Acreage operates 87 dispensaries and 22 cultivation and processing sites in the U.S. and is notable for its brand-focused approach. It recently announced its foray into Nevada’s legal market via its own $120 million acquisition of Deep Roots Medical, whose vertically integrated business includes the Chillers and Helix Twist brands of THC hard candies and gummies, respectively, along with Bluebirds brand pre-rolls, and eponymously branded vapes, shatter, wax, and edible distillate. Acreage’s board includes former Speaker of the House John Boehner and former Canadian Prime Minister Brian Mulroney.
This is the latest in a string of acquisitions for Canopy, fueled by Constellation Brands’ $4 billion investment in the company last summer.
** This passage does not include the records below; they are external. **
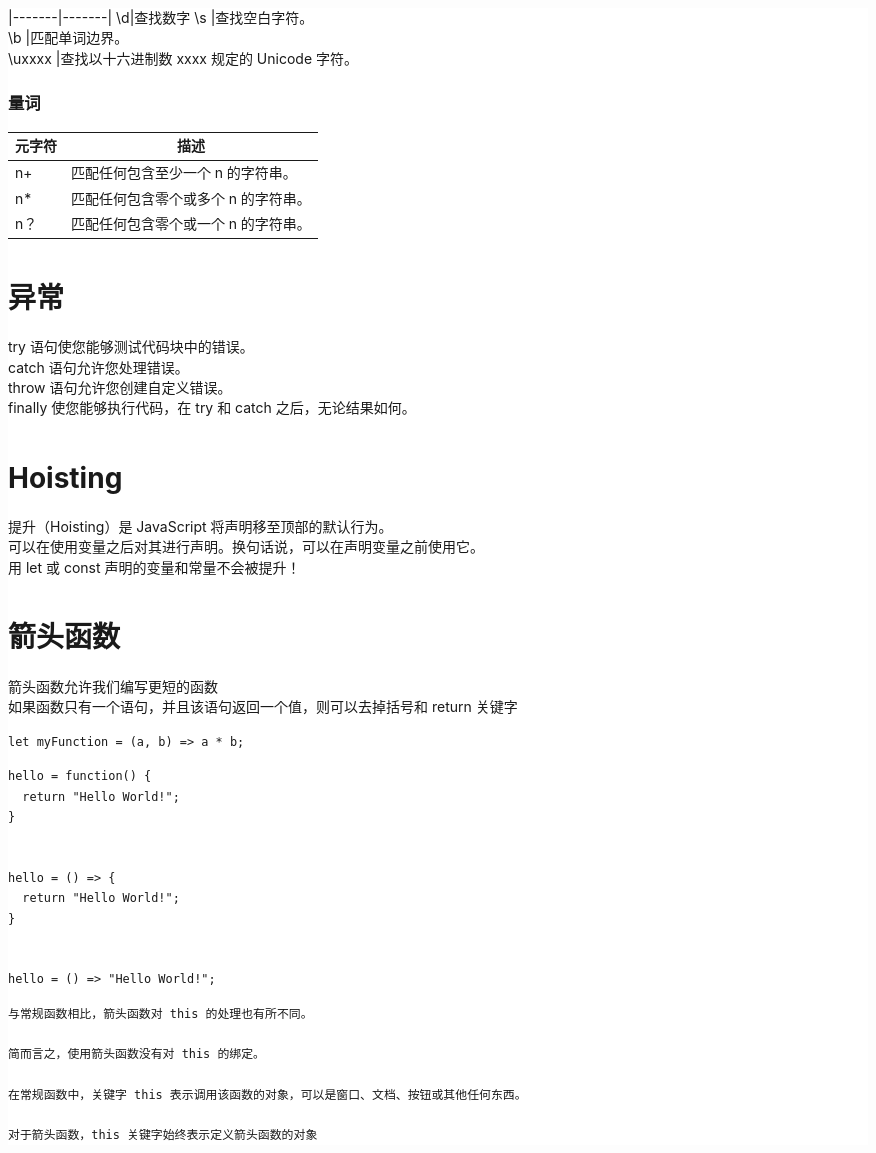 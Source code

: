 |-------|-------|
\d|查找数字
\s	|查找空白字符。	
\b	|匹配单词边界。	
\uxxxx	|查找以十六进制数 xxxx 规定的 Unicode 字符。
### 量词
|元字符|描述|
|-------|-------|
n+|匹配任何包含至少一个 n 的字符串。
n*|匹配任何包含零个或多个 n 的字符串。
n？|匹配任何包含零个或一个 n 的字符串。

# 异常
try 语句使您能够测试代码块中的错误。    
catch 语句允许您处理错误。    
throw 语句允许您创建自定义错误。    
finally 使您能够执行代码，在 try 和 catch 之后，无论结果如何。    

# Hoisting
提升（Hoisting）是 JavaScript 将声明移至顶部的默认行为。    
可以在使用变量之后对其进行声明。换句话说，可以在声明变量之前使用它。    
用 let 或 const 声明的变量和常量不会被提升！    

# 箭头函数
箭头函数允许我们编写更短的函数    
如果函数只有一个语句，并且该语句返回一个值，则可以去掉括号和 return 关键字    
```
let myFunction = (a, b) => a * b;
```
```
hello = function() {
  return "Hello World!";
}


hello = () => {
  return "Hello World!";
}


hello = () => "Hello World!";
```
```
与常规函数相比，箭头函数对 this 的处理也有所不同。

简而言之，使用箭头函数没有对 this 的绑定。

在常规函数中，关键字 this 表示调用该函数的对象，可以是窗口、文档、按钮或其他任何东西。

对于箭头函数，this 关键字始终表示定义箭头函数的对象
```

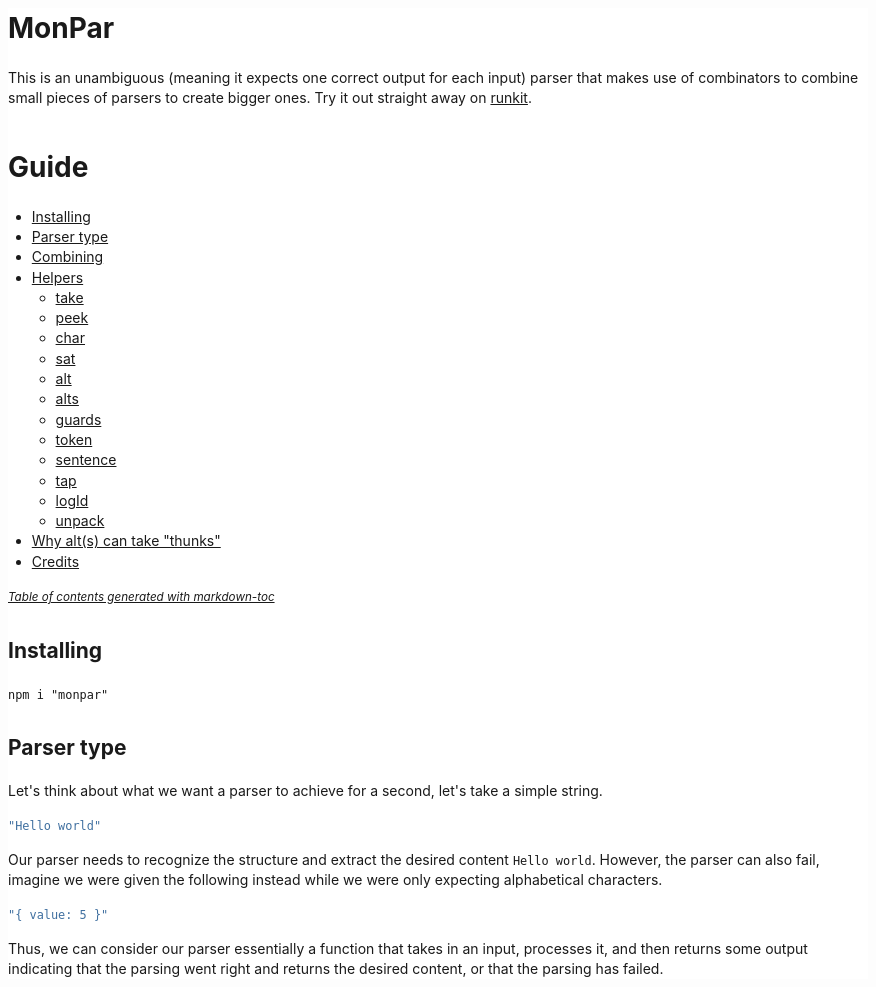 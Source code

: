 # MonPar
This is an unambiguous (meaning it expects one correct output for each input) parser that makes use of combinators to combine small pieces of parsers to create bigger ones. Try it out straight away on [runkit](https://npm.runkit.com/monpar).

# Guide
- [Installing](#installing)
- [Parser type](#parser-type)
- [Combining](#combining)
- [Helpers](#helpers)
  * [take](#take)
  * [peek](#peek)
  * [char](#char)
  * [sat](#sat)
  * [alt](#alt)
  * [alts](#alts)
  * [guards](#guards)
  * [token](#token)
  * [sentence](#sentence)
  * [tap](#tap)
  * [logId](#logid)
  * [unpack](#unpack)
- [Why alt(s) can take "thunks"](#why-alts-can-take-thunks)
- [Credits](#credits)

<small><i><a href='http://ecotrust-canada.github.io/markdown-toc/'>Table of contents generated with markdown-toc</a></i></small>

## Installing
```
npm i "monpar"
```

## Parser type
Let's think about what we want a parser to achieve for a second, let's take a simple string.

```ts
"Hello world"
```

Our parser needs to recognize the structure and extract the desired content `Hello world`. However, the parser can also fail, imagine we were given the following instead while we were only expecting alphabetical characters.

```ts
"{ value: 5 }"
```

Thus, we can consider our parser essentially a function that takes in an input, processes it, and then returns some output indicating that the parsing went right and returns the desired content, or that the parsing has failed.
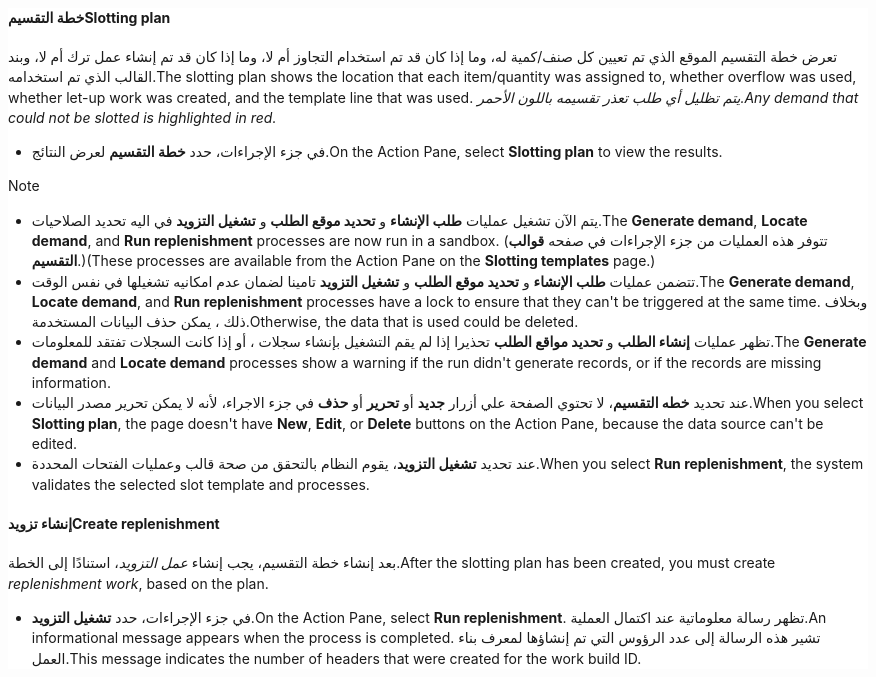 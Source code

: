 #### <a name="slotting-plan"></a><span data-ttu-id="a5a6f-346">خطة التقسيم</span><span class="sxs-lookup"><span data-stu-id="a5a6f-346">Slotting plan</span></span>

<span data-ttu-id="a5a6f-347">تعرض خطة التقسيم الموقع الذي تم تعيين كل صنف/كمية له، وما إذا كان قد تم استخدام التجاوز أم لا، وما إذا كان قد تم إنشاء عمل ترك أم لا، وبند القالب الذي تم استخدامه.</span><span class="sxs-lookup"><span data-stu-id="a5a6f-347">The slotting plan shows the location that each item/quantity was assigned to, whether overflow was used, whether let-up work was created, and the template line that was used.</span></span> <span data-ttu-id="a5a6f-348">*يتم تظليل أي طلب تعذر تقسيمه باللون الأحمر.*</span><span class="sxs-lookup"><span data-stu-id="a5a6f-348">*Any demand that could not be slotted is highlighted in red.*</span></span>

- <span data-ttu-id="a5a6f-349">في جزء الإجراءات، حدد **خطة التقسيم** لعرض النتائج.</span><span class="sxs-lookup"><span data-stu-id="a5a6f-349">On the Action Pane, select **Slotting plan** to view the results.</span></span>

> [!NOTE]
> - <span data-ttu-id="a5a6f-350">يتم الآن تشغيل عمليات **طلب الإنشاء** و **تحديد موقع الطلب** و **تشغيل التزويد** في اليه تحديد الصلاحيات.</span><span class="sxs-lookup"><span data-stu-id="a5a6f-350">The **Generate demand**, **Locate demand**, and **Run replenishment** processes are now run in a sandbox.</span></span> <span data-ttu-id="a5a6f-351">(تتوفر هذه العمليات من جزء الإجراءات في صفحه **قوالب التقسيم**.)</span><span class="sxs-lookup"><span data-stu-id="a5a6f-351">(These processes are available from the Action Pane on the **Slotting templates** page.)</span></span>
> - <span data-ttu-id="a5a6f-352">تتضمن عمليات **طلب الإنشاء** و **تحديد موقع الطلب** و **تشغيل التزويد** تامينا لضمان عدم امكانيه تشغيلها في نفس الوقت.</span><span class="sxs-lookup"><span data-stu-id="a5a6f-352">The **Generate demand**, **Locate demand**, and **Run replenishment** processes have a lock to ensure that they can't be triggered at the same time.</span></span> <span data-ttu-id="a5a6f-353">وبخلاف ذلك ، يمكن حذف البيانات المستخدمة.</span><span class="sxs-lookup"><span data-stu-id="a5a6f-353">Otherwise, the data that is used could be deleted.</span></span>
> - <span data-ttu-id="a5a6f-354">تظهر عمليات **إنشاء الطلب** و **تحديد مواقع الطلب** تحذيرا إذا لم يقم التشغيل بإنشاء سجلات ، أو إذا كانت السجلات تفتقد للمعلومات.</span><span class="sxs-lookup"><span data-stu-id="a5a6f-354">The **Generate demand** and **Locate demand** processes show a warning if the run didn't generate records, or if the records are missing information.</span></span>
> - <span data-ttu-id="a5a6f-355">عند تحديد **خطه التقسيم**، لا تحتوي الصفحة علي أزرار **جديد** أو **تحرير** أو **حذف** في جزء الاجراء، لأنه لا يمكن تحرير مصدر البيانات.</span><span class="sxs-lookup"><span data-stu-id="a5a6f-355">When you select **Slotting plan**, the page doesn't have **New**, **Edit**, or **Delete** buttons on the Action Pane, because the data source can't be edited.</span></span>
> - <span data-ttu-id="a5a6f-356">عند تحديد **تشغيل التزويد**، يقوم النظام بالتحقق من صحة قالب وعمليات الفتحات المحددة.</span><span class="sxs-lookup"><span data-stu-id="a5a6f-356">When you select **Run replenishment**, the system validates the selected slot template and processes.</span></span>

#### <a name="create-replenishment"></a><span data-ttu-id="a5a6f-357">إنشاء تزويد</span><span class="sxs-lookup"><span data-stu-id="a5a6f-357">Create replenishment</span></span>

<span data-ttu-id="a5a6f-358">بعد إنشاء خطة التقسيم، يجب إنشاء *عمل التزويد*، استنادًا إلى الخطة.</span><span class="sxs-lookup"><span data-stu-id="a5a6f-358">After the slotting plan has been created, you must create *replenishment work*, based on the plan.</span></span>

- <span data-ttu-id="a5a6f-359">في جزء الإجراءات، حدد **تشغيل التزويد**.</span><span class="sxs-lookup"><span data-stu-id="a5a6f-359">On the Action Pane, select **Run replenishment**.</span></span> <span data-ttu-id="a5a6f-360">تظهر رسالة معلوماتية عند اكتمال العملية.</span><span class="sxs-lookup"><span data-stu-id="a5a6f-360">An informational message appears when the process is completed.</span></span> <span data-ttu-id="a5a6f-361">تشير هذه الرسالة إلى عدد الرؤوس التي تم إنشاؤها لمعرف بناء العمل.</span><span class="sxs-lookup"><span data-stu-id="a5a6f-361">This message indicates the number of headers that were created for the work build ID.</span></span>
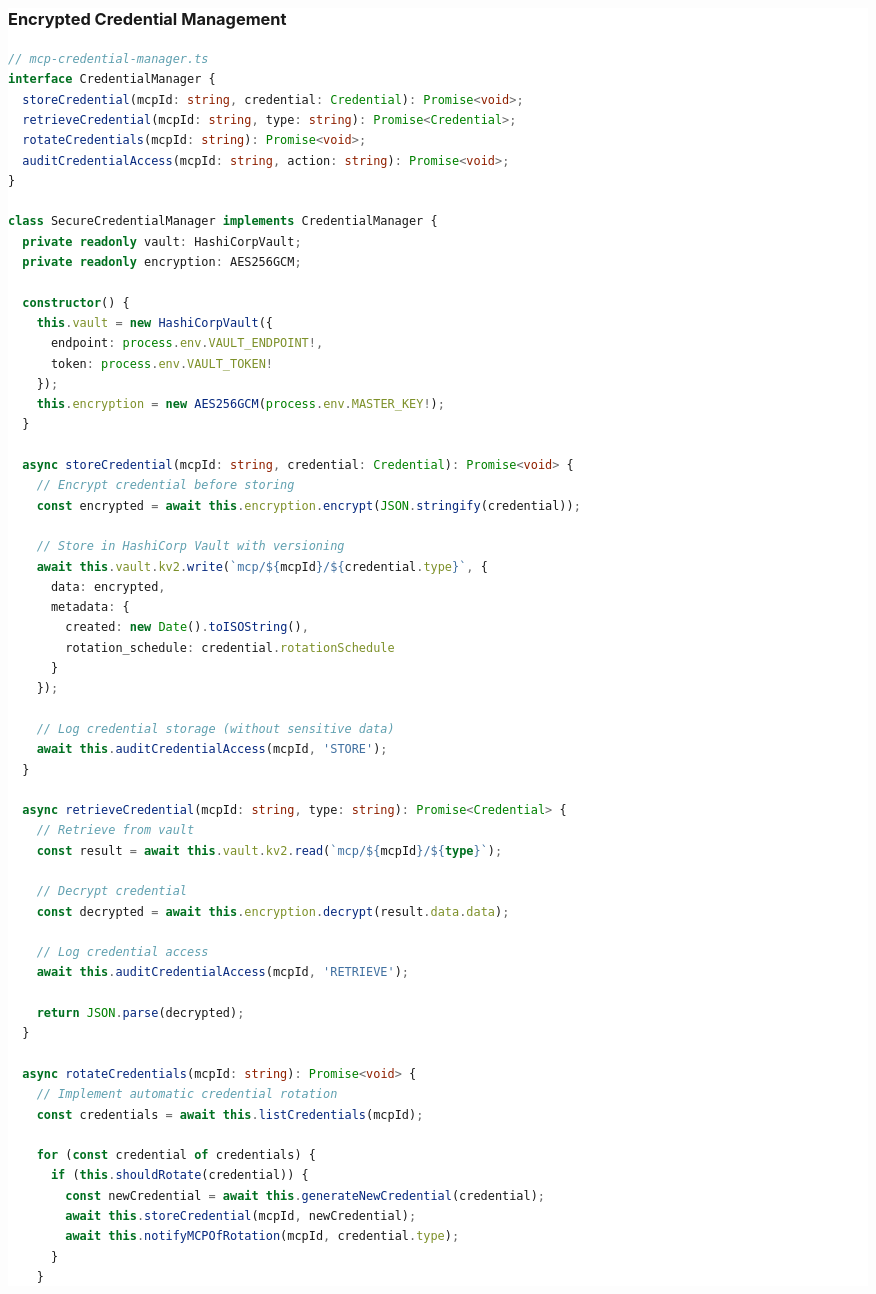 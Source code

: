 ### Encrypted Credential Management
```typescript
// mcp-credential-manager.ts
interface CredentialManager {
  storeCredential(mcpId: string, credential: Credential): Promise<void>;
  retrieveCredential(mcpId: string, type: string): Promise<Credential>;
  rotateCredentials(mcpId: string): Promise<void>;
  auditCredentialAccess(mcpId: string, action: string): Promise<void>;
}

class SecureCredentialManager implements CredentialManager {
  private readonly vault: HashiCorpVault;
  private readonly encryption: AES256GCM;
  
  constructor() {
    this.vault = new HashiCorpVault({
      endpoint: process.env.VAULT_ENDPOINT!,
      token: process.env.VAULT_TOKEN!
    });
    this.encryption = new AES256GCM(process.env.MASTER_KEY!);
  }
  
  async storeCredential(mcpId: string, credential: Credential): Promise<void> {
    // Encrypt credential before storing
    const encrypted = await this.encryption.encrypt(JSON.stringify(credential));
    
    // Store in HashiCorp Vault with versioning
    await this.vault.kv2.write(`mcp/${mcpId}/${credential.type}`, {
      data: encrypted,
      metadata: {
        created: new Date().toISOString(),
        rotation_schedule: credential.rotationSchedule
      }
    });
    
    // Log credential storage (without sensitive data)
    await this.auditCredentialAccess(mcpId, 'STORE');
  }
  
  async retrieveCredential(mcpId: string, type: string): Promise<Credential> {
    // Retrieve from vault
    const result = await this.vault.kv2.read(`mcp/${mcpId}/${type}`);
    
    // Decrypt credential
    const decrypted = await this.encryption.decrypt(result.data.data);
    
    // Log credential access
    await this.auditCredentialAccess(mcpId, 'RETRIEVE');
    
    return JSON.parse(decrypted);
  }
  
  async rotateCredentials(mcpId: string): Promise<void> {
    // Implement automatic credential rotation
    const credentials = await this.listCredentials(mcpId);
    
    for (const credential of credentials) {
      if (this.shouldRotate(credential)) {
        const newCredential = await this.generateNewCredential(credential);
        await this.storeCredential(mcpId, newCredential);
        await this.notifyMCPOfRotation(mcpId, credential.type);
      }
    }
``` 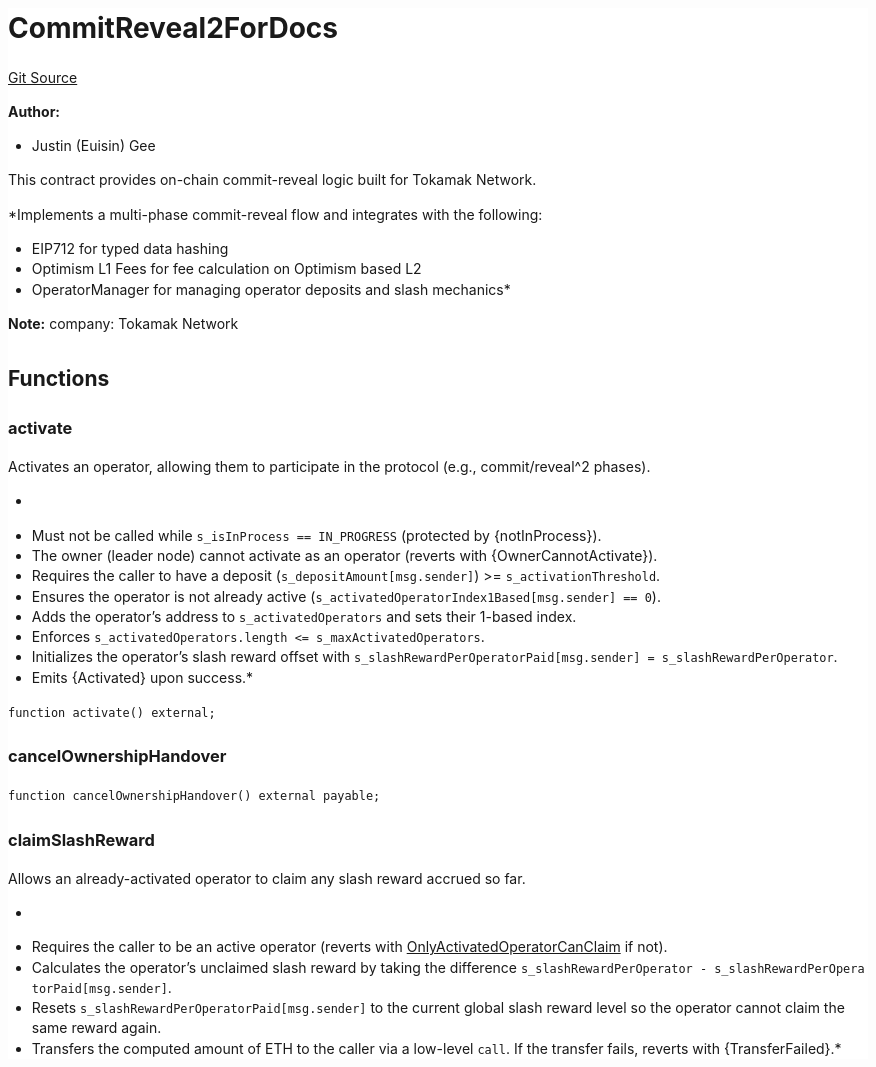 # CommitReveal2ForDocs

[Git Source](https://github.com/tokamak-network/Commit-Reveal2/blob/33a10033976fda645098b18e74cb9efcaee22bd4/src/interfaces/ICommitReveal2ForDocs.sol)

**Author:**

- Justin (Euisin) Gee <Tokamak Network>

This contract provides on-chain commit-reveal logic built for Tokamak Network.

\*Implements a multi-phase commit-reveal flow and integrates with the following:

- EIP712 for typed data hashing
- Optimism L1 Fees for fee calculation on Optimism based L2
- OperatorManager for managing operator deposits and slash mechanics\*

**Note:**
company: Tokamak Network

## Functions

### activate

Activates an operator, allowing them to participate in the protocol (e.g., commit/reveal^2 phases).

-

* Must not be called while `s_isInProcess == IN_PROGRESS` (protected by {notInProcess}).
* The owner (leader node) cannot activate as an operator (reverts with {OwnerCannotActivate}).
* Requires the caller to have a deposit (`s_depositAmount[msg.sender]`) >= `s_activationThreshold`.
* Ensures the operator is not already active (`s_activatedOperatorIndex1Based[msg.sender] == 0`).
* Adds the operator’s address to `s_activatedOperators` and sets their 1-based index.
* Enforces `s_activatedOperators.length <= s_maxActivatedOperators`.
* Initializes the operator’s slash reward offset with `s_slashRewardPerOperatorPaid[msg.sender] = s_slashRewardPerOperator`.
* Emits {Activated} upon success.\*

```solidity
function activate() external;
```

### cancelOwnershipHandover

```solidity
function cancelOwnershipHandover() external payable;
```

### claimSlashReward

Allows an already-activated operator to claim any slash reward accrued so far.

-

* Requires the caller to be an active operator (reverts with [OnlyActivatedOperatorCanClaim](/src/interfaces/ICommitReveal2ForDocs.sol/interface.CommitReveal2ForDocs.md#onlyactivatedoperatorcanclaim) if not).
* Calculates the operator’s unclaimed slash reward by taking the difference
  `s_slashRewardPerOperator - s_slashRewardPerOperatorPaid[msg.sender]`.
* Resets `s_slashRewardPerOperatorPaid[msg.sender]` to the current global slash reward level
  so the operator cannot claim the same reward again.
* Transfers the computed amount of ETH to the caller via a low-level `call`.
  If the transfer fails, reverts with {TransferFailed}.\*
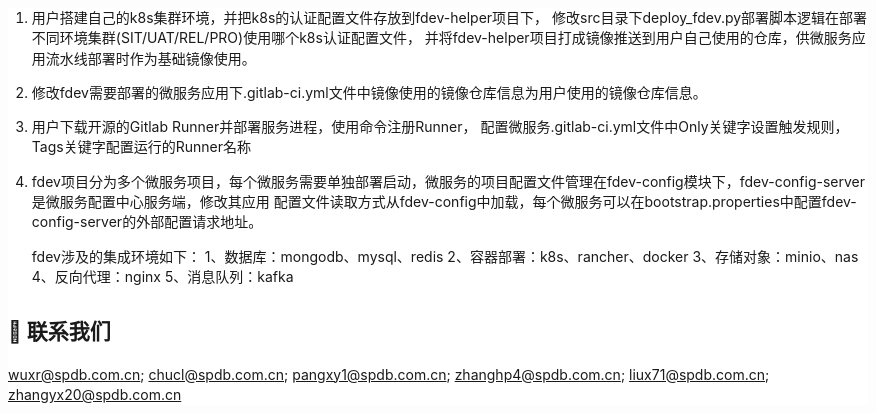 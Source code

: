 1. 用户搭建自己的k8s集群环境，并把k8s的认证配置文件存放到fdev-helper项目下，
   修改src目录下deploy_fdev.py部署脚本逻辑在部署不同环境集群(SIT/UAT/REL/PRO)使用哪个k8s认证配置文件，
   并将fdev-helper项目打成镜像推送到用户自己使用的仓库，供微服务应用流水线部署时作为基础镜像使用。
2. 修改fdev需要部署的微服务应用下.gitlab-ci.yml文件中镜像使用的镜像仓库信息为用户使用的镜像仓库信息。
3. 用户下载开源的Gitlab Runner并部署服务进程，使用命令注册Runner， 配置微服务.gitlab-ci.yml文件中Only关键字设置触发规则，Tags关键字配置运行的Runner名称
4. fdev项目分为多个微服务项目，每个微服务需要单独部署启动，微服务的项目配置文件管理在fdev-config模块下，fdev-config-server是微服务配置中心服务端，修改其应用
   配置文件读取方式从fdev-config中加载，每个微服务可以在bootstrap.properties中配置fdev-config-server的外部配置请求地址。
   
   fdev涉及的集成环境如下：
   1、数据库：mongodb、mysql、redis
   2、容器部署：k8s、rancher、docker
   3、存储对象：minio、nas
   4、反向代理：nginx
   5、消息队列：kafka
   
   

## 🔗 联系我们

[wuxr@spdb.com.cn](mailto:wuxr@spdb.com.cn); [chucl@spdb.com.cn](mailto:chucl@spdb.com.cn); [pangxy1@spdb.com.cn](mailto:pangxy1@spdb.com.cn); [zhanghp4@spdb.com.cn](mailto:zhanghp4@spdb.com.cn); [liux71@spdb.com.cn](mailto:liux71@spdb.com.cn); [zhangyx20@spdb.com.cn](mailto:zhangyx20@spdb.com.cn)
In light of the Acreage deal, Constellation and Canopy announced they would modify certain warrants and other rights, the result of which will keep Constellation’s share of Canopy below 50% following the Acreage acquisition.—Danny SullivanSubscribe to Shanken News Daily’s Email Newsletter, delivered to your inbox each morning. You will also receive the Cannabis edition as part of your subscription.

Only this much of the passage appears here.